Tambang bawah tanah digunakan jika zona mineralisasi
terletak jauh di dalam tanah sehingga jika digunakan teknik pertambangan
terbuka jumlah batuan penutup yang harus dipindahkan sangat besar.
Produktifitas tambang tertutup 5 sampai 50 kali lebih rendah dibanding tambang
terbuka, karena ukuran alat yang digunakan lebih kecil dan akses ke dalam
lubang tambang lebih terbatas.
Kegiatan ekstraksi meng-hasilkan limbah dan produk
samping dalam jumlah yang sangat banyak. Limbah utama yang dihasilkan adalah
batuan penutup dan limbah batuan. Batuan penutup (overburden) dan limbah batuan
adalah lapisan batuan yang tidak mengandung mineral, yang menutupi atau berada
diantara zona mineralisasi atau batuan yang mengandung mineral dengan kadar
rendah sehingga tidak ekonomis untuk diolah.
Batuan penutup umumnya terdiri dari tanah permukaan
dan vegetasi sedangkan batuan limbah meliputi batuan yang dipindahkan pada saat
pembuatan terowongan, pembukaan dan eksploitasi singkapan bijih serta batuan
yang berada bersamaan dengan singkapan bijih.

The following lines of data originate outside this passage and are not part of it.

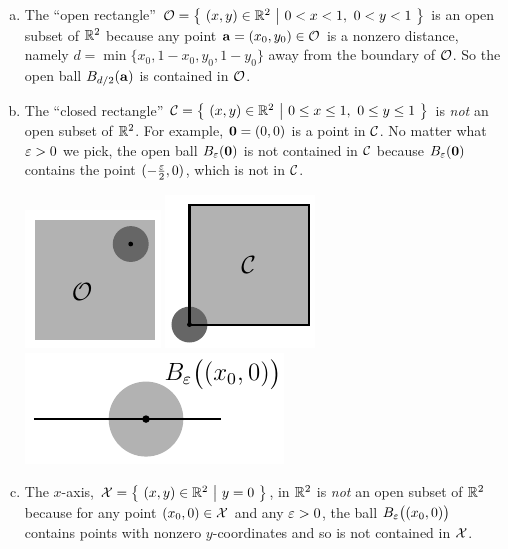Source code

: \begin{eg}\label{ex:COopen}
\begin{enumerate}[(a)]
\item
The ``open rectangle'' 
           $\cO=\big\{\ (x,y)\in\bbbr^2\ \big|\ 0<x<1,\ 0<y<1\ \big\}$
is an open subset of $\mathbb{R}^2$ because any point $\mathbf{a}=(x_0,y_0)\in\mathcal{O}$
is a nonzero distance, namely $d=\min\big\{x_0,1-x_0,y_0,1-y_0\big\}$ away 
from the boundary of $\mathcal{O}$. So the open ball $B_{d/2}(\mathbf{a})$ is contained in
$\mathcal{O}$.

\item 
The ``closed rectangle'' 
   $\cC=\big\{\ (x,y)\in\bbbr^2\ \big|\ 0\le x \le 1,\ 0 \le y \le 1\ \big\}$ 
is \emph{not} an open subset of $\mathbb{R}^2$. For example,
$\mathbf{0}=(0,0)$ is a point in $\mathcal{C}$. No matter what $\varepsilon>0$ we pick,
the open ball $B_\varepsilon(\mathbf{0})$ is not contained in $\mathcal{C}$ because
$B_\varepsilon(\mathbf{0})$ contains the point $(-\frac{\varepsilon}{2},0)$,
which is not in $\mathcal{C}$.

\begin{efig}
\begin{center}
    \includegraphics{openSquare.pdf}\qquad\quad
    \includegraphics{closedSquare.pdf}\qquad\quad
    \includegraphics{xAxis.pdf}\qquad
\end{center}
\end{efig}

\item
The $x$-axis, $\cX=\big\{\ (x,y)\in\bbbr^2\ \big|\ y=0\ \big\}$, 
in $\mathbb{R}^2$ is 
\emph{not} an open subset of $\mathbb{R}^2$ because for any point 
$(x_0,0)\in\mathcal{X}$ and 
any $\varepsilon>0$, the ball $B_\varepsilon\big((x_0,0)\big)$ contains points with 
nonzero $y$-coordinates and so is not contained in $\mathcal{X}$. 


\end{enumerate}
\end{eg}
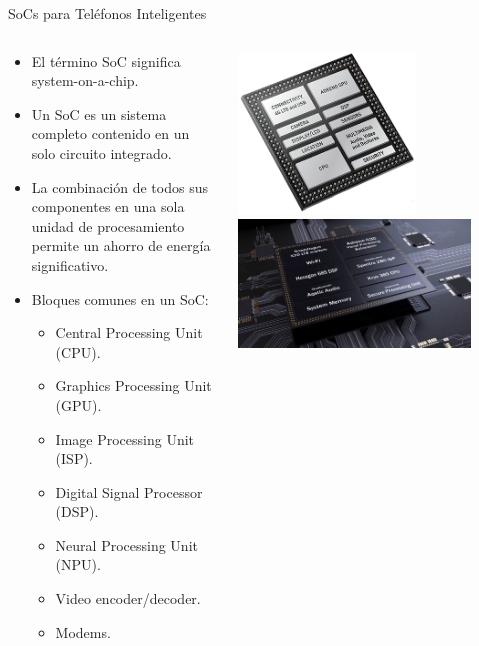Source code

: \documentclass[pdf,
serif,
compress,
xcolor=table,
dvipsnames,
spanish,
aspectratio=169]{beamer}
\begin{document}
\begin{frame}{SoCs para Teléfonos Inteligentes}
\begin{columns}
\begin{column}{0.60\textwidth}  
\begin{itemize}
\item El término SoC significa system-on-a-chip.
\item Un SoC es un sistema completo contenido en un solo circuito integrado.
\item La combinación de todos sus componentes en una sola unidad de procesamiento permite un ahorro de energía significativo. 
\item Bloques comunes en un SoC:
\begin{itemize}
\item Central Processing Unit (CPU).
\item Graphics Processing Unit (GPU).
\item Image Processing Unit (ISP).
\item Digital Signal Processor (DSP).
\item Neural Processing Unit (NPU).
\item Video encoder/decoder.
\item Modems.
\end{itemize}
\end{itemize}
\end{column}
\begin{column}{0.40\textwidth}  
    \begin{center}
\includegraphics[width=0.65\textwidth]{FigsOpenGL/qualcomm_snapdragon410_block}\\
\includegraphics[width=0.85\textwidth]{FigsOpenGL/Snapdragon-855-1}
     \end{center}
\end{column}
\end{columns}
\end{frame}
\end{document}
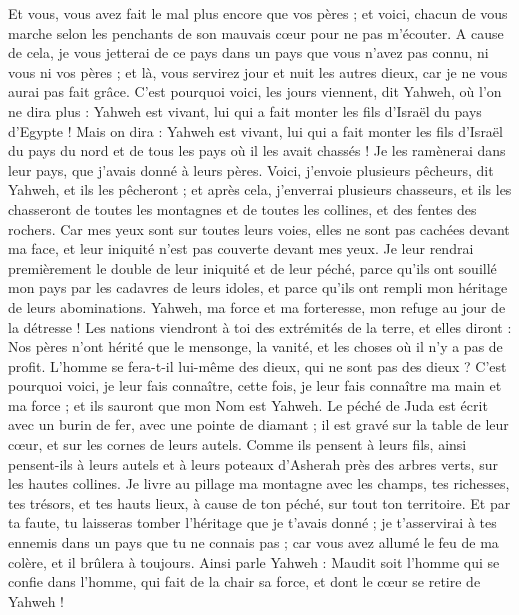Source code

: \begin{multicols}{2}
Et vous, vous avez fait le mal plus encore que vos pères ; et voici, chacun de vous marche selon les penchants de son mauvais cœur pour ne pas m'écouter.
A cause de cela, je vous jetterai de ce pays dans un pays que vous n'avez pas connu, ni vous ni vos pères ; et là, vous servirez jour et nuit les autres dieux, car je ne vous aurai pas fait grâce.
C'est pourquoi voici, les jours viennent, dit Yahweh, où l'on ne dira plus : Yahweh est vivant, lui qui a fait monter les fils d'Israël du pays d'Egypte !
Mais on dira : Yahweh est vivant, lui qui a fait monter les fils d'Israël du pays du nord et de tous les pays où il les avait chassés ! Je les ramènerai dans leur pays, que j'avais donné à leurs pères.
Voici, j'envoie plusieurs pêcheurs, dit Yahweh, et ils les pêcheront ; et après cela, j'enverrai plusieurs chasseurs, et ils les chasseront de toutes les montagnes et de toutes les collines, et des fentes des rochers.
Car mes yeux sont sur toutes leurs voies, elles ne sont pas cachées devant ma face, et leur iniquité n'est pas couverte devant mes yeux.
Je leur rendrai premièrement le double de leur iniquité et de leur péché, parce qu'ils ont souillé mon pays par les cadavres de leurs idoles, et parce qu'ils ont rempli mon héritage de leurs abominations.
Yahweh, ma force et ma forteresse, mon refuge au jour de la détresse ! Les nations viendront à toi des extrémités de la terre, et elles diront : Nos pères n'ont hérité que le mensonge, la vanité, et les choses où il n'y a pas de profit.
L'homme se fera-t-il lui-même des dieux, qui ne sont pas des dieux ?
C'est pourquoi voici, je leur fais connaître, cette fois, je leur fais connaître ma main et ma force ; et ils sauront que mon Nom est Yahweh.
\VerseOne{}Le péché de Juda est écrit avec un burin de fer, avec une pointe de diamant ; il est gravé sur la table de leur cœur, et sur les cornes de leurs autels.
Comme ils pensent à leurs fils, ainsi pensent-ils à leurs autels et à leurs poteaux d'Asherah près des arbres verts, sur les hautes collines.
Je livre au pillage ma montagne avec les champs, tes richesses, tes trésors, et tes hauts lieux, à cause de ton péché, sur tout ton territoire.
Et par ta faute, tu laisseras tomber l'héritage que je t'avais donné ; je t'asservirai à tes ennemis dans un pays que tu ne connais pas ; car vous avez allumé le feu de ma colère, et il brûlera à toujours.
Ainsi parle Yahweh : Maudit soit l'homme qui se confie dans l'homme, qui fait de la chair sa force, et dont le cœur se retire de Yahweh !

\end{multicols}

- Pengolahan Bijih dan Operasional
Pabrik
Pengolahan bijih pada umumnya terdiri dari proses
benefication – dimana bijih yang ditambang diproses menjadi konsentrat bijih
untuk diolah lebih lanjut atau dijual langsung, Proses benefication terdiri
dari kegiatan persiapan, penghancuran dan atau penggilingan, peningkatan
konsentrasi dengan gravitasi atau pemisahan secara magnetis atau dengan
menggunakan metode flotasi (pengapungan), yang diikuti dengan pengawaairan
(dewatering) dan penyaringan.
- Pengolahan Metalurgi
Bertujuan untuk mengisolasi logam dari konsentrat
bijih dengan metode pyrometallurgi, hidrometalurgi atau elektrometalurgi baik
dilaku-kan sebagai proses tunggal maupun kombinasi. Proses pyrometalurgi
seperti roasting (pembakaran) dan smelting menyebabkan terjadinya gas buang ke
atmosfir.
Metode hidrometalurgi pada umumnya menghasilkan bahan
pencemar dalam bentuk cair yang akan terbuang ke kolam penampung tailing jika
tidak digunakan kembali (recycle). Angin dapat menyebarkan tailing kering yang
menyebabkan terja-dinya pencemaran udara. Bahan-bahan kimia yang digunakan di
dalam proses pengolahan (seperti sianida, merkuri, dan asam kuat) bersifat
berbahaya.
- Proses pengolahan batu bara
pada umumnya diawali oleh pemisahan limbah dan batuan
secara mekanis diikuti dengan pencucian batu bara untuk menghasilkan batubara
berkualitas lebih tinggi. Dampak potensial akibat proses ini adalah pembuangan
batuan limbah dan batubara tak terpakai, timbulnya debu dan pembuangan air
pencuci.
Isu-isu
penting yang perlu dipertimbangkan dalam evaluasi alternatif pembuangan tailing
meliputi:
1.
Karakteristik geokimia area yang akan digunakan sebagai tempat penimbunan
tailing dan potensi migrasi lindian dari tailing.
2. Daerah
rawan gempa atau bencana alam lainnya yang mempengaruhi keamanan lokasi dan
desain teknis .
3. Konflik
penggunaan lahan terhadap perlindungan ekologi peninggalan budaya, pertanian
serta kepentingan lain seperti perlindungan terhadap ternak, binatang liar dan
penduduk local.
4.
Karakteristik kimia pasir, lumpur, genangan air dan kebutuhan untuk
pengolahannya.
Reklamasi
setelah pasca tambang.
- Decomisioning Dan Penutupan Tambang
Setelah ditambang selama masa tertentu cadangan bijih
tambang akan menurun dan tambang harus ditutup karena tidak ekonomis lagi.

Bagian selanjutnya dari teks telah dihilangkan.